Pledging dividends as a claim when the underlying share has already been pledged is no mean feat. More so if the company with share capital has its registered office address in Catalonia. But it can be done.
We address here the question of whether a shareholder’s right to dividends can be pledged separate from the pledge of the share itself. Such hypothesis comes to the fore when the company share has already been pledged and another creditor accepts the financial (equity holding) right attached to the same as collateral “in the second degree”. We will assume that under the agreement, as is usually the case, the first pledge extends to dividends as proceeds of the subject matter (art. 1868 of the Civil Code [CC]), regardless of whether, vis-à-vis the company (art. 132(1) of the Companies Act [LSC]), the right to dividends is attached to the shareholder or to the creditor.
The isolated dividend pledge would take the shape of a pledge of present claims (dividends already agreed upon) and contingent receivables (dividends that could be agreed upon in the future). Note that we are not talking about the possibility of assigning the “abstract” right to collect dividends. The dividend claim pledge is not a second pledge of the share or of a part thereof, although this does not mean that the approved dividend is not already “naturally” included in the first pledge, as an “antichresis” extension of the collateral to the proceeds the subject matter may yield.
Such a possibility would seem to be impeded by a “universal” rule and by a particular one to Catalonian law. The universal objection is that company shares are indivisible (art. 90 LSC). The Catalonian objection springs from art. 569-15(1) of their Civil Code (CCCat), which prohibits second pledges of the same property, but for the exception there provided that we need not concern ourselves with now.

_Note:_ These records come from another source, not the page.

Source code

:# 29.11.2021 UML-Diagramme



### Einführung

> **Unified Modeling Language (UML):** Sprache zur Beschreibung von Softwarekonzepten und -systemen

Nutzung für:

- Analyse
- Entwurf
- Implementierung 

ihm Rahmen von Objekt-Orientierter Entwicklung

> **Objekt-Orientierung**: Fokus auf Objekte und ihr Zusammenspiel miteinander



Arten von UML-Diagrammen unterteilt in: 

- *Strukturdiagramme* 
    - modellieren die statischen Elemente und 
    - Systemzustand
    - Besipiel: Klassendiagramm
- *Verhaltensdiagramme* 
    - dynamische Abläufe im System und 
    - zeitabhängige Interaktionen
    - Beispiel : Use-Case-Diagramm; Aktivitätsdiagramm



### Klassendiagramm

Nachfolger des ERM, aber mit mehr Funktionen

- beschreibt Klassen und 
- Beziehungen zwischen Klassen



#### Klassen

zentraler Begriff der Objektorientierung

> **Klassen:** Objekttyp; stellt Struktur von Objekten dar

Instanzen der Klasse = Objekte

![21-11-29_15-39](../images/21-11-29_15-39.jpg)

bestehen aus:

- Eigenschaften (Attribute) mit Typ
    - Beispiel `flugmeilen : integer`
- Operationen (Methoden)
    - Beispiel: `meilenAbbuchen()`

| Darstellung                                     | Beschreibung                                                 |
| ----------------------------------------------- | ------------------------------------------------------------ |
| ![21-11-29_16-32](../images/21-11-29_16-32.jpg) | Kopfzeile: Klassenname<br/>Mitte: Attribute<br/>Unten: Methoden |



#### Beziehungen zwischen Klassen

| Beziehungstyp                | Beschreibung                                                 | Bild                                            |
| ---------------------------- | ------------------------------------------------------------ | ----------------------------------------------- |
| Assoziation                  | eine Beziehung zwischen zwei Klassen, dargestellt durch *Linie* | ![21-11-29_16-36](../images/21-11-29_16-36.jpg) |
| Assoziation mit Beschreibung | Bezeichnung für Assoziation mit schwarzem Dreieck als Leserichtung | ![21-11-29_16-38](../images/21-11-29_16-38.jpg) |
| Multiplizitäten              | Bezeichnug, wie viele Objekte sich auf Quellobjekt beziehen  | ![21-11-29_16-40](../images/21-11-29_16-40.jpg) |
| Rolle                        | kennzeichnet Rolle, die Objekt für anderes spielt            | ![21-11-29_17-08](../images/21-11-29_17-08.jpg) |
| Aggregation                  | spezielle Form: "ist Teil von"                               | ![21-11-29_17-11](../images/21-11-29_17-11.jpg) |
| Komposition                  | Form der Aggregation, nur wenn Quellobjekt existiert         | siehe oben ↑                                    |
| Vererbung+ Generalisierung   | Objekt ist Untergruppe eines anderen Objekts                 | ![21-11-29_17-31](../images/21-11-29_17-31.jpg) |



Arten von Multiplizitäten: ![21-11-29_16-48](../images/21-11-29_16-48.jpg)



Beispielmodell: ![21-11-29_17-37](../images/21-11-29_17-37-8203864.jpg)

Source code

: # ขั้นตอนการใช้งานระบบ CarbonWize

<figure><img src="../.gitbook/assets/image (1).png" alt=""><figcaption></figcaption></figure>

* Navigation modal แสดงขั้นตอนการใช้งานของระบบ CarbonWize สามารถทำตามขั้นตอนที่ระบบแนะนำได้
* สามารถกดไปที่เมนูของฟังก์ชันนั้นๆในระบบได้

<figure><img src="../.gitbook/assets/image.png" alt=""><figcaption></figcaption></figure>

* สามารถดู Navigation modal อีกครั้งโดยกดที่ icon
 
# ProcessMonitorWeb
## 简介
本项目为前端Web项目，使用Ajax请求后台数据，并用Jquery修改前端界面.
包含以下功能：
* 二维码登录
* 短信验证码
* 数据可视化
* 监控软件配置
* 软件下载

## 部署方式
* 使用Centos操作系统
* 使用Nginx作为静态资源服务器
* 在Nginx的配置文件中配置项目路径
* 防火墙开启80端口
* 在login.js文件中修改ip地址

As for the first of the objections.
It is a postulate of corporate and commercial legal doctrine that company shares are indivisible (art. 90 LSC) and that giving the same in usufruct or in pledge does not contradict the maxim that the rights that constitute the status of shareholder cannot be separated into modalities of divided ownership. However, in a forceful judgment, where stock is taken of the problem and theory, only to depart from it, the Supreme Court (Judgment of 23 October 2012, RJ 10123) held that the contract whereby the seller of shares retains ownership of the non-financial (governance) rights as collateral to secure a deferred payment is valid. Leaving aside the confusion that the doctrine has caused in corporate and commercial law dogmatism - which, in my opinion, has no good reason to try to restrict the scope of the court’s view to internal relations between contracting parties - its impact on collateral law is anything but trivial.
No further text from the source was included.